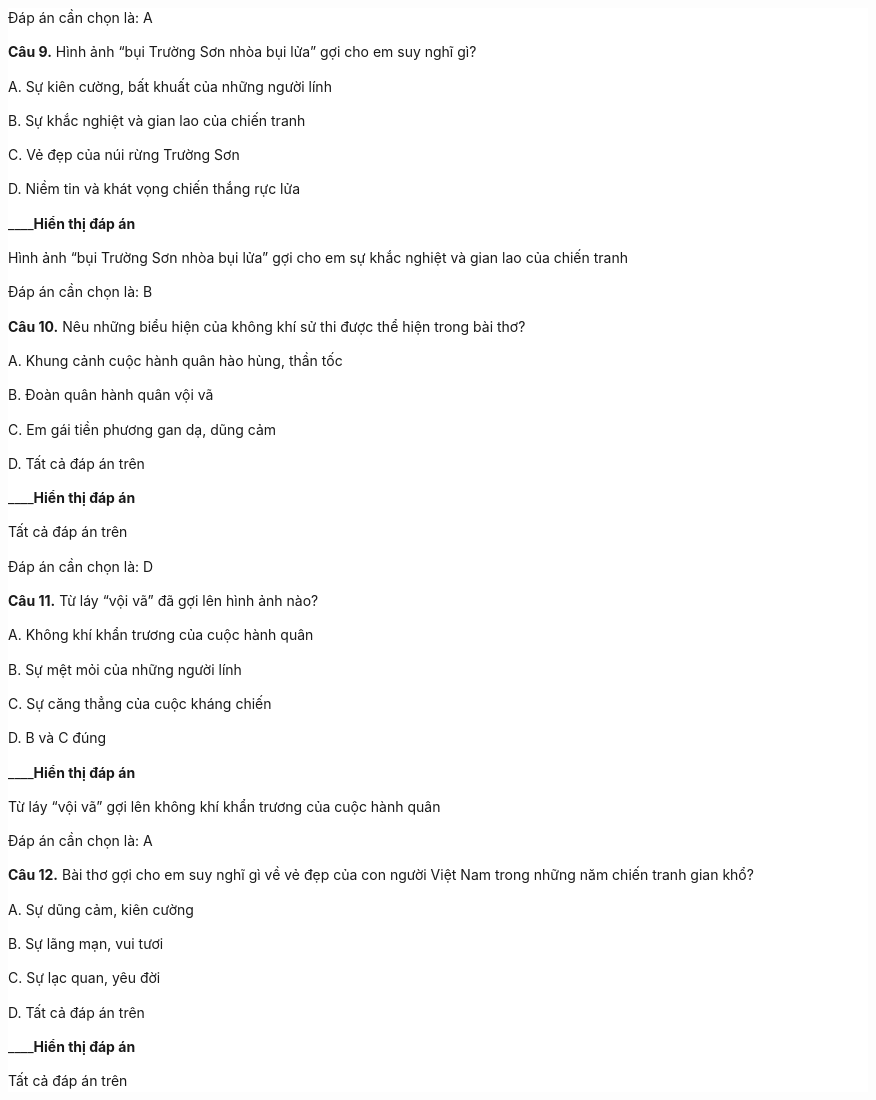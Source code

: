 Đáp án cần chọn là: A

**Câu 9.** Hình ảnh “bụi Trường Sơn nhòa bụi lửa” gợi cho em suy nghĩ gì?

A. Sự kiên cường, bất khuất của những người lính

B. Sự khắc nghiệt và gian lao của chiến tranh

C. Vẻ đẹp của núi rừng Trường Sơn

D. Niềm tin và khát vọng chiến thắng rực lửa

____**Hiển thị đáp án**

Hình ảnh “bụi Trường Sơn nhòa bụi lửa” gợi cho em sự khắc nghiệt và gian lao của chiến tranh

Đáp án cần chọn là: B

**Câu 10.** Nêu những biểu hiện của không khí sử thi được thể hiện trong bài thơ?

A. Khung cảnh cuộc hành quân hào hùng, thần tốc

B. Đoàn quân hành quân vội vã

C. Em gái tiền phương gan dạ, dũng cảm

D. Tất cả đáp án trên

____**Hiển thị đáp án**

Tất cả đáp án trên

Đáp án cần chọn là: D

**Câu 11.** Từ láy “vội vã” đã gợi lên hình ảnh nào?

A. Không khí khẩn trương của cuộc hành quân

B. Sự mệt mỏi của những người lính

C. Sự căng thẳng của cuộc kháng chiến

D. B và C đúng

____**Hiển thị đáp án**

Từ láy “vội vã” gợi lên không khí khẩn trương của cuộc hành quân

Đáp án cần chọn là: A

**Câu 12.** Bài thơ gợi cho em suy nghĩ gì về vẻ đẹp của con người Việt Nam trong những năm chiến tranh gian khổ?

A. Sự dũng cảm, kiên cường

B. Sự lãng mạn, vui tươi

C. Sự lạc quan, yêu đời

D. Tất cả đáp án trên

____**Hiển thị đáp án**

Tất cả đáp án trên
==
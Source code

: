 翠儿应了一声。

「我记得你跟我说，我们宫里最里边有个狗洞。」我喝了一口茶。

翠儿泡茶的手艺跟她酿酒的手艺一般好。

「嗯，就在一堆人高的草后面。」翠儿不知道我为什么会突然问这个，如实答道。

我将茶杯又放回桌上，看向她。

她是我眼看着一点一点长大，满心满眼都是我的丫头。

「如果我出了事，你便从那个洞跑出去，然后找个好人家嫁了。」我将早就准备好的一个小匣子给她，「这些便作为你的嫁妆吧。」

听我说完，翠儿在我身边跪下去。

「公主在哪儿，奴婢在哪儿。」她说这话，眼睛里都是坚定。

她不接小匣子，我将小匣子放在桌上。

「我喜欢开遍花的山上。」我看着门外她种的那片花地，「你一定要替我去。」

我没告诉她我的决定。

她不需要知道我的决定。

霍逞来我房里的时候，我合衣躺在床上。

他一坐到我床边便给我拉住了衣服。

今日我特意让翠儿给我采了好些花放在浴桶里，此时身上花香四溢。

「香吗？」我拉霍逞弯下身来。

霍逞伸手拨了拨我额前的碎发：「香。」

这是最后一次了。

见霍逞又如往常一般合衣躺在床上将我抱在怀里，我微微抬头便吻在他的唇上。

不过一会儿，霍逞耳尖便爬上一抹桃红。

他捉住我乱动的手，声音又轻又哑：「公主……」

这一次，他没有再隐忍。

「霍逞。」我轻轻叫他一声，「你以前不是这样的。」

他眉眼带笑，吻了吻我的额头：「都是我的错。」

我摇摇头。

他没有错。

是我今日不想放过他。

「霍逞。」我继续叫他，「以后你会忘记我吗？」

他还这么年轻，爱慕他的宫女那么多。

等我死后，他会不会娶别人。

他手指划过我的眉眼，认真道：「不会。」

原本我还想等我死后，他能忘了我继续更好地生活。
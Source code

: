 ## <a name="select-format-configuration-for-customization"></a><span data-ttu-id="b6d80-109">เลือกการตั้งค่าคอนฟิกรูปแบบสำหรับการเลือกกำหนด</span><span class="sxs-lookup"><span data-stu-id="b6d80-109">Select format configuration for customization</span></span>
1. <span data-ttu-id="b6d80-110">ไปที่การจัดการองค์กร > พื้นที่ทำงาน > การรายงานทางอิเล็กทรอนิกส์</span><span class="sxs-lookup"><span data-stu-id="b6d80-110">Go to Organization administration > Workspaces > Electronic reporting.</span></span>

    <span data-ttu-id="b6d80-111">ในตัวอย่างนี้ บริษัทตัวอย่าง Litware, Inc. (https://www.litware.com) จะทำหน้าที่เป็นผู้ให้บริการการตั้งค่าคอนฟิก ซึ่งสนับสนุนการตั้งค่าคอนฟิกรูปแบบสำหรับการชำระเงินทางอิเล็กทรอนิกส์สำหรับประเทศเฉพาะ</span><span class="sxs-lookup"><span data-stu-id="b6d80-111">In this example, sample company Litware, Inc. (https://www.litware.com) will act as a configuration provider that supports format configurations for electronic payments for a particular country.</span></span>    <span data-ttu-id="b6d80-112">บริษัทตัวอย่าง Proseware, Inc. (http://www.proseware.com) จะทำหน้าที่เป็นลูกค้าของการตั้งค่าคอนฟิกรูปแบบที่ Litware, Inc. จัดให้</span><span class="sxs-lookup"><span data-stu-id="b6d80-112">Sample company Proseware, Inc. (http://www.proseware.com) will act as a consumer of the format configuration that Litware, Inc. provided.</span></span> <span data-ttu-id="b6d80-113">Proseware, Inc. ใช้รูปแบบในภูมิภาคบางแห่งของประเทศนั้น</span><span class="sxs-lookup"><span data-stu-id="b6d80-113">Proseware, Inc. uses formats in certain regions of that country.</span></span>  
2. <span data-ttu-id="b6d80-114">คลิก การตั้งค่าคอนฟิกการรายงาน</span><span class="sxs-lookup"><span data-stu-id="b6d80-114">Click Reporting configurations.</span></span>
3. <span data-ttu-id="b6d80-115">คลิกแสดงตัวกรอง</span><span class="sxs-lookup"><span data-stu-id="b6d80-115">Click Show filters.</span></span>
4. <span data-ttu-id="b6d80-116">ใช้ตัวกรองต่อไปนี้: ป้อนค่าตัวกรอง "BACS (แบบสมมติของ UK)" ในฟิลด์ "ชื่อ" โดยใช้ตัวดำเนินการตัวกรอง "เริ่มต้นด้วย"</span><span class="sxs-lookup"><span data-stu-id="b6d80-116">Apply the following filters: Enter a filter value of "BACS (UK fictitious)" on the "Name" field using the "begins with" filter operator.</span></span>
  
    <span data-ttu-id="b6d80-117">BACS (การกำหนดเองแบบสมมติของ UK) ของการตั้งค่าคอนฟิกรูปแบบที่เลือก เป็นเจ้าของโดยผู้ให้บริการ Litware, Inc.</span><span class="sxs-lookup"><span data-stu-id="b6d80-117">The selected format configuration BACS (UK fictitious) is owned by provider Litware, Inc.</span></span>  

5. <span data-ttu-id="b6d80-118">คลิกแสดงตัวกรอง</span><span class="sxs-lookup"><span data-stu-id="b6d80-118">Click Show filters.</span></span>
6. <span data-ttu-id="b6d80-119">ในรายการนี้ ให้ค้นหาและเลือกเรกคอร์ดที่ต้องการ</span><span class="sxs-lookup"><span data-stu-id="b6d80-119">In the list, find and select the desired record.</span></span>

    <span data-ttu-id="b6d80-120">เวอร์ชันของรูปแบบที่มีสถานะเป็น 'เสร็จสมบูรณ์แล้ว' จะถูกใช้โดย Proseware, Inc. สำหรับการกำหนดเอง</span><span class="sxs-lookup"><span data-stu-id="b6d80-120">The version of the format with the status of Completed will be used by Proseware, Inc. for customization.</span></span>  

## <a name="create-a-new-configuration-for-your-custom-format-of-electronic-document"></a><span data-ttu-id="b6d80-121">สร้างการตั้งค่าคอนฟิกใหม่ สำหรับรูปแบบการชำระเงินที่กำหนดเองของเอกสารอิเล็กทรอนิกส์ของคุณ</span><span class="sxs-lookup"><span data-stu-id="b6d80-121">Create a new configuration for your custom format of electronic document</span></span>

(Your task):
Your answer should be the lines of the records that hold the string "gian".

(Answer space):
B. Sự khắc nghiệt và gian lao của chiến tranh
Hình ảnh “bụi Trường Sơn nhòa bụi lửa” gợi cho em sự khắc nghiệt và gian lao của chiến tranh
**Câu 12.** Bài thơ gợi cho em suy nghĩ gì về vẻ đẹp của con người Việt Nam trong những năm chiến tranh gian khổ?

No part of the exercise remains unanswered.